Starting with the line that has "define $sparsity = nnz", retype each line down to the end of the entries below, without leaving any out or adding any.

--- START ---

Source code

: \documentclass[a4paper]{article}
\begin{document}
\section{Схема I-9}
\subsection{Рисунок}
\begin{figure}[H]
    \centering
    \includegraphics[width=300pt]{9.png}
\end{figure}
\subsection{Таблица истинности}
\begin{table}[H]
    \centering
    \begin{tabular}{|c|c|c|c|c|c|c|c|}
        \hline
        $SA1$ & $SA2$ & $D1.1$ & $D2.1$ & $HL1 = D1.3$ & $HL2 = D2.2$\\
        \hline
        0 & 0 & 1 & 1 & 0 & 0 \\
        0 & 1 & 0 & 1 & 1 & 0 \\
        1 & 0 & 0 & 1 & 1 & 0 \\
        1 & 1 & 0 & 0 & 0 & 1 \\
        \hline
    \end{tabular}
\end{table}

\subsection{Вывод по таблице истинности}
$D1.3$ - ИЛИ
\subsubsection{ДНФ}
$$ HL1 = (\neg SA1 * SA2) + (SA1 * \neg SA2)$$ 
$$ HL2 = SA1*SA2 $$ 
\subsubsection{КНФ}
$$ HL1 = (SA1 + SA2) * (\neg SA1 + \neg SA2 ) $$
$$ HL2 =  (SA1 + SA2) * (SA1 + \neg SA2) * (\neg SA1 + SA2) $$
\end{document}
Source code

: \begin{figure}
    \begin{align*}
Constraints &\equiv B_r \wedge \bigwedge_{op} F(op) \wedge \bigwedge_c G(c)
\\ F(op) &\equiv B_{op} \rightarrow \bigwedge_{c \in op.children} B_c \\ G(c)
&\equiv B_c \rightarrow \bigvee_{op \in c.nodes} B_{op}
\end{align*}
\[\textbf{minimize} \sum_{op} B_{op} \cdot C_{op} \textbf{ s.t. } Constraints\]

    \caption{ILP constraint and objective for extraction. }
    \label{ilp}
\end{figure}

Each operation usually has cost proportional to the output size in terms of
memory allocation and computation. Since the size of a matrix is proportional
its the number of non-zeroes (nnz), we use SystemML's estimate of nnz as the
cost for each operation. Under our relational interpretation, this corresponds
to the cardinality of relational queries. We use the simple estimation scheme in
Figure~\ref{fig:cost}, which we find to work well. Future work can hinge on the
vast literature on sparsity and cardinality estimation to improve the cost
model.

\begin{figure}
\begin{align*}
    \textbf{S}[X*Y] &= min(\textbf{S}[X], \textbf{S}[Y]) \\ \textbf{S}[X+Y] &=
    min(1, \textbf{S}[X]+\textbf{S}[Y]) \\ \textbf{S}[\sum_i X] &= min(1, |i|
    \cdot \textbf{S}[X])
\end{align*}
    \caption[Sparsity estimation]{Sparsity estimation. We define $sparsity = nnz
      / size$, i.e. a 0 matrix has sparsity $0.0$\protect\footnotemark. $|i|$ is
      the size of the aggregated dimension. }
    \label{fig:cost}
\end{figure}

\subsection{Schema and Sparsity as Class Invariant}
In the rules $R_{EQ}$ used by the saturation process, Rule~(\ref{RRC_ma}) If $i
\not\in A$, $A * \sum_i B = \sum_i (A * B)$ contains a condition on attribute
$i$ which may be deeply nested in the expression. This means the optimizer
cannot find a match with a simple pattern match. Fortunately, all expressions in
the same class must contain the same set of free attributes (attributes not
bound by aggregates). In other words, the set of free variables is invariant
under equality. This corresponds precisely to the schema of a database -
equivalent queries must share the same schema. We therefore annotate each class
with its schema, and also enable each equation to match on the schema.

--- END ---

Exercise result:
    \caption[Sparsity estimation]{Sparsity estimation. We define $sparsity = nnz
      / size$, i.e. a 0 matrix has sparsity $0.0$\protect\footnotemark. $|i|$ is
      the size of the aggregated dimension. }
    \label{fig:cost}
\end{figure}

\subsection{Schema and Sparsity as Class Invariant}
In the rules $R_{EQ}$ used by the saturation process, Rule~(\ref{RRC_ma}) If $i
\not\in A$, $A * \sum_i B = \sum_i (A * B)$ contains a condition on attribute
$i$ which may be deeply nested in the expression. This means the optimizer
cannot find a match with a simple pattern match. Fortunately, all expressions in
the same class must contain the same set of free attributes (attributes not
bound by aggregates). In other words, the set of free variables is invariant
under equality. This corresponds precisely to the schema of a database -
equivalent queries must share the same schema. We therefore annotate each class
with its schema, and also enable each equation to match on the schema.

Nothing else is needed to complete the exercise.